Oxfam research also points out that large multinational corporations are using their political power and financial resources to avoid taxation. Based on data from the US Securities and Exchange Commission's 10-K Annual Report, from 2009 to 2015, the 50 largest US companies spent $ 2.5 billion on campaigning. Lang - nearly $ 50 million for each member of Congress. Estimated for each dollar that these companies use for tax incentives, they reduce the tax rate to $ 1,200. At present, the tax rates imposed by these companies are 25.9%, which is nearly 10% lower than the new tax rate set by the law. In addition to lobbying for lower rates, these companies have shifted $ 1.6 trillion to tax havens, an increase of $ 200 billion over last year.
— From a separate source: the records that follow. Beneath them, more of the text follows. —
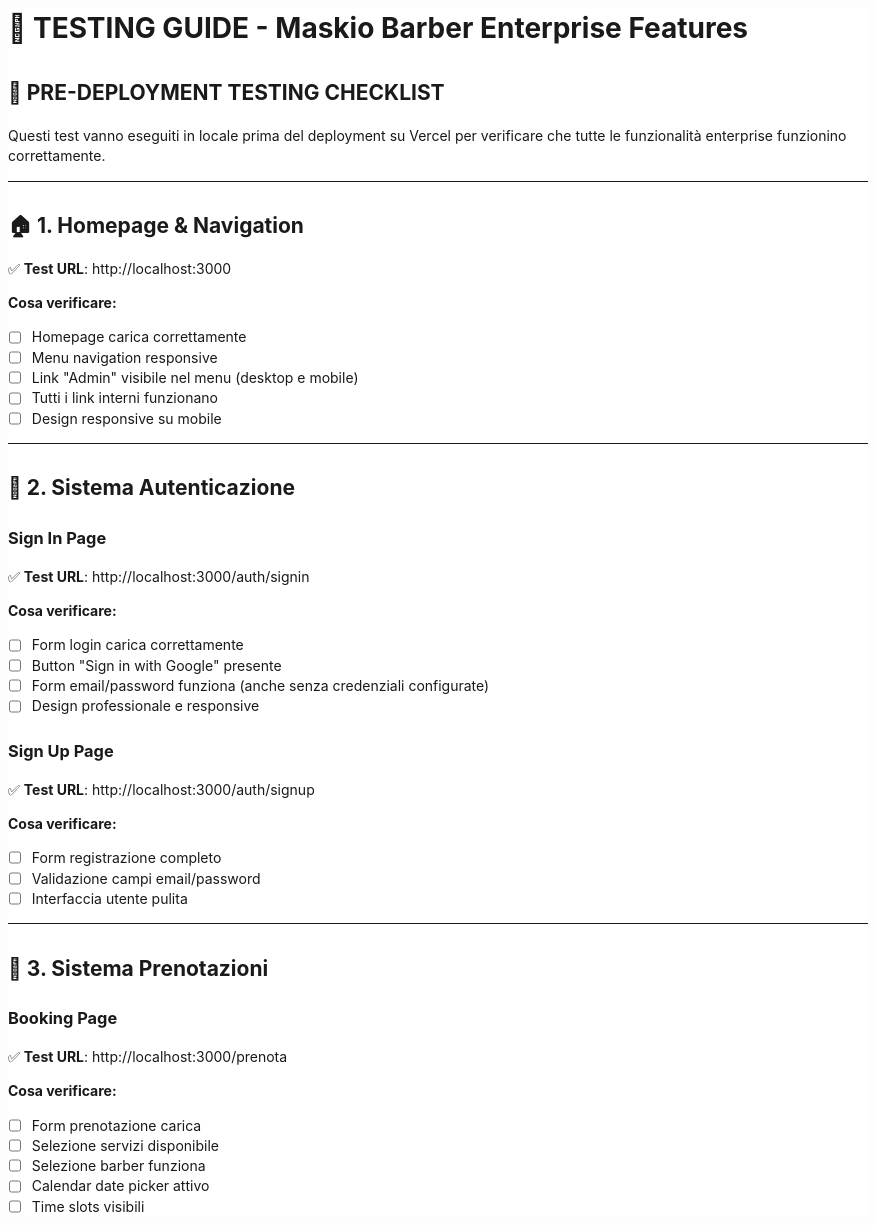 # 🧪 TESTING GUIDE - Maskio Barber Enterprise Features

## 🎯 PRE-DEPLOYMENT TESTING CHECKLIST

Questi test vanno eseguiti in locale prima del deployment su Vercel per verificare che tutte le funzionalità enterprise funzionino correttamente.

---

## 🏠 **1. Homepage & Navigation**

✅ **Test URL**: http://localhost:3000

**Cosa verificare:**
- [ ] Homepage carica correttamente
- [ ] Menu navigation responsive
- [ ] Link "Admin" visibile nel menu (desktop e mobile)
- [ ] Tutti i link interni funzionano
- [ ] Design responsive su mobile

---

## 🔐 **2. Sistema Autenticazione**

### **Sign In Page**
✅ **Test URL**: http://localhost:3000/auth/signin

**Cosa verificare:**
- [ ] Form login carica correttamente
- [ ] Button "Sign in with Google" presente
- [ ] Form email/password funziona (anche senza credenziali configurate)
- [ ] Design professionale e responsive

### **Sign Up Page**  
✅ **Test URL**: http://localhost:3000/auth/signup

**Cosa verificare:**
- [ ] Form registrazione completo
- [ ] Validazione campi email/password
- [ ] Interfaccia utente pulita

---

## 📅 **3. Sistema Prenotazioni**

### **Booking Page**
✅ **Test URL**: http://localhost:3000/prenota

**Cosa verificare:**
- [ ] Form prenotazione carica
- [ ] Selezione servizi disponibile
- [ ] Selezione barber funziona
- [ ] Calendar date picker attivo
- [ ] Time slots visibili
2 for medical expenses is nearly 1 dong from the pocket of the people
According to the Ministry of Health Vietnam's national health account report, in 2014, the share of out-of-pocket health expenditures for health care accounted for 43% of total national health expenditures. That means for every 2 coins spent on health, there is almost 1 dong paid from the people's outposts. This has caused financial losses, leaving some 600,000 middle-income households living on average becoming poor after suffering serious illness and paying for medical expenses.
In 2013, when submitting the Bill on the Amendments and Supplements to a Number of Articles of the Corporate Income Tax Law, the Government of Vietnam has estimated that the addition of tax incentives would reduce the budget revenue to about VND2,080 billion per year.
Similarly, in 2014, the reduction of budget revenue due to the application of corporate income tax incentives and personal income tax under the Law on the amendment and supplement of some articles of some tax laws estimated at 2,500 billion VND / male .
This is an estimate when submitting the bill and in fact the actual reduction in revenue due to tax incentives can be many times higher. According to the International Monetary Fund, the extension of the tax incentive policy is one of the reasons for Vietnam's reduction of the state budget (IMF, 2014). Meanwhile, Vietnam is facing state budget deficit continues to tend to increase over the years and people bear the burden of high medical expenses.